To do — From the records below, transcribe exactly the lines that begin at the line with "Cerydra (Harmony: Wind)**" and end at the line with "Brews & New Friends**", both included.

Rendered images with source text
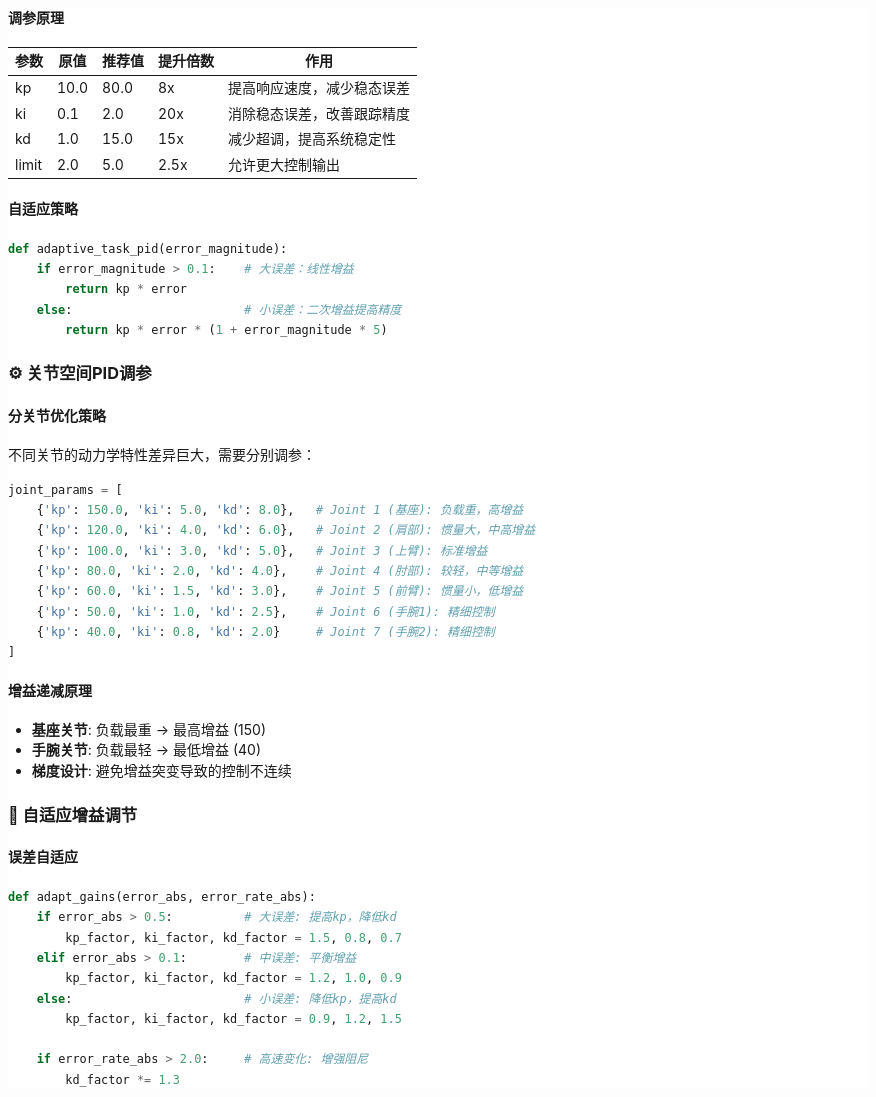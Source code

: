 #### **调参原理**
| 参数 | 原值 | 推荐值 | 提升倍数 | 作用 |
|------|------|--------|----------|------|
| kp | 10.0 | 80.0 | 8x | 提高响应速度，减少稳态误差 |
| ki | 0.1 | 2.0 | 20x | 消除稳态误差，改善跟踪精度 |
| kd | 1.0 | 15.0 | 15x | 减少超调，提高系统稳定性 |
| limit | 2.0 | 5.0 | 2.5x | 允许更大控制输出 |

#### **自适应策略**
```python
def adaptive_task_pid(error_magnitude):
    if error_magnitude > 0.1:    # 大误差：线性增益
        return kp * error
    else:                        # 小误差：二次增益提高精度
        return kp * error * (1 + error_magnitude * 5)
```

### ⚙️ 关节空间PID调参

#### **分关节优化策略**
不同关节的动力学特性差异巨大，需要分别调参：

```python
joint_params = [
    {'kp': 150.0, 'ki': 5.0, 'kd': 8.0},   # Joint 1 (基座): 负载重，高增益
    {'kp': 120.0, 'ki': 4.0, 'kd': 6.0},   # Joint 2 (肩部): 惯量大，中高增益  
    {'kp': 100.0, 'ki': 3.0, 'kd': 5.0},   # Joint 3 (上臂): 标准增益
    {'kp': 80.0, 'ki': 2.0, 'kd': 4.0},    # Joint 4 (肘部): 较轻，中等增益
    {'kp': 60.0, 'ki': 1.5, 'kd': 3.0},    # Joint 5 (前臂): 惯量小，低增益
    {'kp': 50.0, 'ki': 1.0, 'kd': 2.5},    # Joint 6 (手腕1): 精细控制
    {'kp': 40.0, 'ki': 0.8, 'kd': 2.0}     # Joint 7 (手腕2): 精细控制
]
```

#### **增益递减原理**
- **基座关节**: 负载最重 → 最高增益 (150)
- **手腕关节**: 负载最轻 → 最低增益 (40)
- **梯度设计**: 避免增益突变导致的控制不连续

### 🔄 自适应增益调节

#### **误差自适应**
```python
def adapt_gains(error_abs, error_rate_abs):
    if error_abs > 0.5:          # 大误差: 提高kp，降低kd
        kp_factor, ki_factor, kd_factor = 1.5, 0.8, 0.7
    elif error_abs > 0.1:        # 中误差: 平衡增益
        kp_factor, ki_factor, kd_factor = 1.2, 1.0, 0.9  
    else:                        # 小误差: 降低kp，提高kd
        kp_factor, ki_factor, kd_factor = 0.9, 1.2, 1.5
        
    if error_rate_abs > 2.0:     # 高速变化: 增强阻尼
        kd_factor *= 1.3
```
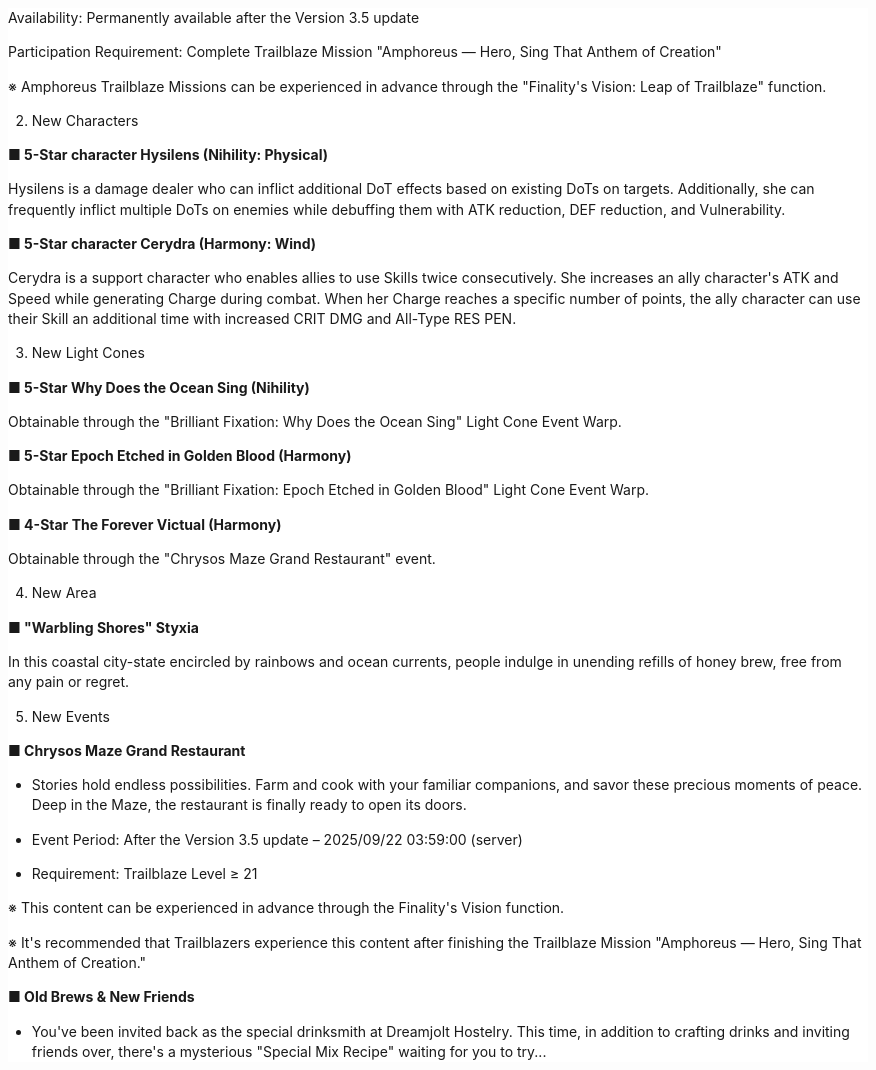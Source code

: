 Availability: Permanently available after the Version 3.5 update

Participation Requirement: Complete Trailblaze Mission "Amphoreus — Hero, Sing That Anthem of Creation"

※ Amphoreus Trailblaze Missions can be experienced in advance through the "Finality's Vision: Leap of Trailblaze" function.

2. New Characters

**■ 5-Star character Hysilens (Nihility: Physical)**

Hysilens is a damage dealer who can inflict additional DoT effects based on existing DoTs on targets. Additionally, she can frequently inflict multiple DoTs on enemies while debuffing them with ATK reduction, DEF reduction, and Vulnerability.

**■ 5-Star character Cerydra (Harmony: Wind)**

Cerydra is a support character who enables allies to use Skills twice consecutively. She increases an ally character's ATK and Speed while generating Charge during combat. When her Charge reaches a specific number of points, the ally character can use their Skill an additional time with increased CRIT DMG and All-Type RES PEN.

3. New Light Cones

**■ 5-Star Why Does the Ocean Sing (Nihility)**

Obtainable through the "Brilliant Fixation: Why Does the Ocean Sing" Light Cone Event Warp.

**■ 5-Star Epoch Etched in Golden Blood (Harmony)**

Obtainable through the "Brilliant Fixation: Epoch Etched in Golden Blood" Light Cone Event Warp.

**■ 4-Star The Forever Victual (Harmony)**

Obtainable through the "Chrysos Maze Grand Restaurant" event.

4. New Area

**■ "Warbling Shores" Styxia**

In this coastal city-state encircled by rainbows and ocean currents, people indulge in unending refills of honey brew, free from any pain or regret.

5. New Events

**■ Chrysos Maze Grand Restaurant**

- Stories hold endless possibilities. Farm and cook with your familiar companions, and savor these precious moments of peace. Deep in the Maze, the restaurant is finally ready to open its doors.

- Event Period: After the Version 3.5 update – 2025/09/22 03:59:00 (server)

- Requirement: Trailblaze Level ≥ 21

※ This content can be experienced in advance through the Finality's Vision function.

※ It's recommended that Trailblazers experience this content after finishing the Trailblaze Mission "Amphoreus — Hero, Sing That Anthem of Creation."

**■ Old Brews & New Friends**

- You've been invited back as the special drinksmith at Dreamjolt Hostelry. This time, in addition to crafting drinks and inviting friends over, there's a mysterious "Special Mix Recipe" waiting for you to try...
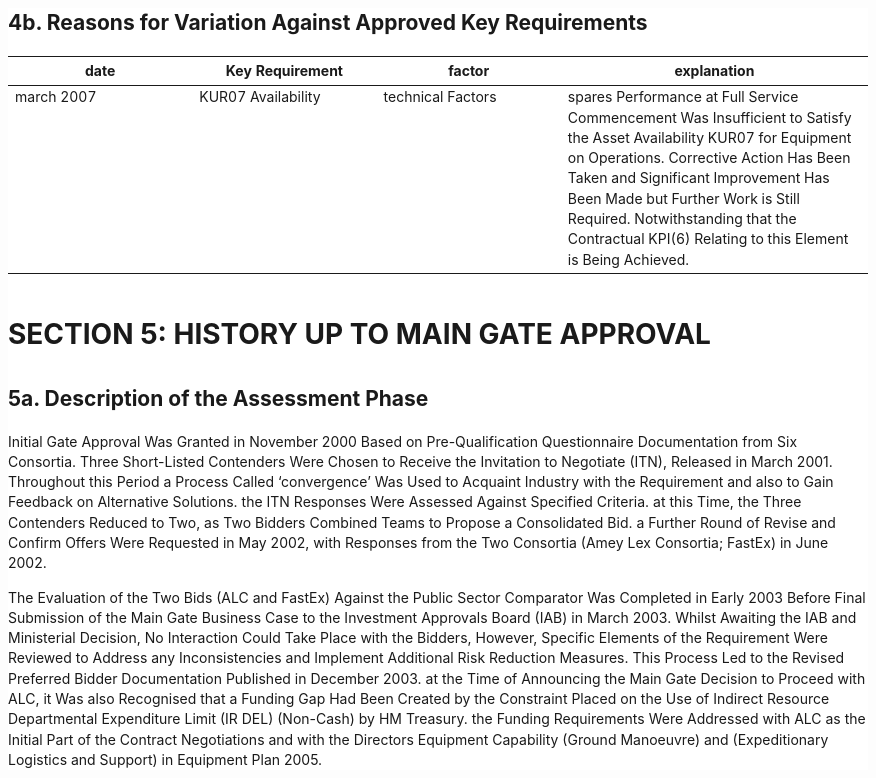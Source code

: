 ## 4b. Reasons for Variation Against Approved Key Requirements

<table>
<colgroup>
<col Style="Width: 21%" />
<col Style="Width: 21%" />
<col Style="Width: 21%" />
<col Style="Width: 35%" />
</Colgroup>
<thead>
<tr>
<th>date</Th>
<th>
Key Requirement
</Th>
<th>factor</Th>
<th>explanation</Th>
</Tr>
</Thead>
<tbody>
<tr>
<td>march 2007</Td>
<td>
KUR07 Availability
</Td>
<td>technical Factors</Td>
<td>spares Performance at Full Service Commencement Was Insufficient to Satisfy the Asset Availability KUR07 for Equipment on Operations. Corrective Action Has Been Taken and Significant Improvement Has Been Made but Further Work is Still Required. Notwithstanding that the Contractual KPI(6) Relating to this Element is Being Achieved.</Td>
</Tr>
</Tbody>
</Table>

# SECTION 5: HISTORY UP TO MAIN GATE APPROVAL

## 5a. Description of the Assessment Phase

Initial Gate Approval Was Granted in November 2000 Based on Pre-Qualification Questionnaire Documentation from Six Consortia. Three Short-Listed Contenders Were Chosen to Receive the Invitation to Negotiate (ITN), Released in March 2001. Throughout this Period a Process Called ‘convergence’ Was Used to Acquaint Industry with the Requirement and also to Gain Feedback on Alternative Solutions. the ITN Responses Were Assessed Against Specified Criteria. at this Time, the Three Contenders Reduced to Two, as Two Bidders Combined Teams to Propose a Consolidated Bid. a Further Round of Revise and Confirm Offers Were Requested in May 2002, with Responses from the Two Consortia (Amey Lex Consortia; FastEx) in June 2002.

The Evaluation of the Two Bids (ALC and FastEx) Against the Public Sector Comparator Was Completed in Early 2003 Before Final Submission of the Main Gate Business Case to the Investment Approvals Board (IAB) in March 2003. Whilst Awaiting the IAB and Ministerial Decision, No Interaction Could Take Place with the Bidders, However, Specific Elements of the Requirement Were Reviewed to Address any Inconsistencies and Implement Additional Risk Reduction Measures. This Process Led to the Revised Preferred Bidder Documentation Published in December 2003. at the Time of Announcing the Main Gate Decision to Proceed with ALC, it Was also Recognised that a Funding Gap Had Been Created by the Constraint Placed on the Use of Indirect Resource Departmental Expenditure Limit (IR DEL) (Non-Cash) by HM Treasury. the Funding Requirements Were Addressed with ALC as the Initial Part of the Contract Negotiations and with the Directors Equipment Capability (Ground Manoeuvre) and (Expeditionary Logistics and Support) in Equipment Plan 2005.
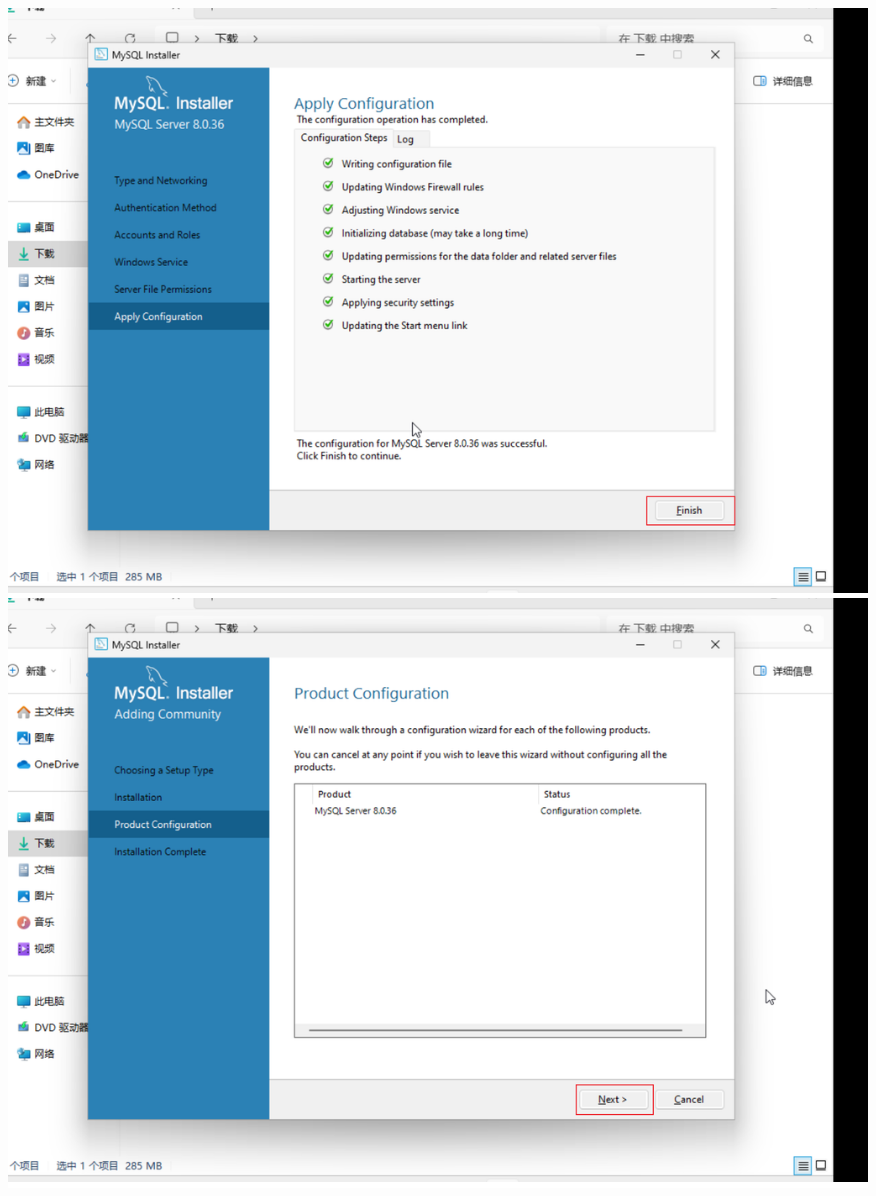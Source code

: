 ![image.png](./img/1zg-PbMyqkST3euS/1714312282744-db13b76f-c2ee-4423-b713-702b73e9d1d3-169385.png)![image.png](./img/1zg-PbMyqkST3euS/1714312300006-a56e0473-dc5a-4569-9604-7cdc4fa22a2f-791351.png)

Solved exercise —
**■ 5-Star character Cerydra (Harmony: Wind)**

Cerydra is a support character who enables allies to use Skills twice consecutively. She increases an ally character's ATK and Speed while generating Charge during combat. When her Charge reaches a specific number of points, the ally character can use their Skill an additional time with increased CRIT DMG and All-Type RES PEN.

3. New Light Cones

**■ 5-Star Why Does the Ocean Sing (Nihility)**

Obtainable through the "Brilliant Fixation: Why Does the Ocean Sing" Light Cone Event Warp.

**■ 5-Star Epoch Etched in Golden Blood (Harmony)**

Obtainable through the "Brilliant Fixation: Epoch Etched in Golden Blood" Light Cone Event Warp.

**■ 4-Star The Forever Victual (Harmony)**

Obtainable through the "Chrysos Maze Grand Restaurant" event.

4. New Area

**■ "Warbling Shores" Styxia**

In this coastal city-state encircled by rainbows and ocean currents, people indulge in unending refills of honey brew, free from any pain or regret.

5. New Events

**■ Chrysos Maze Grand Restaurant**

- Stories hold endless possibilities. Farm and cook with your familiar companions, and savor these precious moments of peace. Deep in the Maze, the restaurant is finally ready to open its doors.

- Event Period: After the Version 3.5 update – 2025/09/22 03:59:00 (server)

- Requirement: Trailblaze Level ≥ 21

※ This content can be experienced in advance through the Finality's Vision function.

※ It's recommended that Trailblazers experience this content after finishing the Trailblaze Mission "Amphoreus — Hero, Sing That Anthem of Creation."

**■ Old Brews & New Friends**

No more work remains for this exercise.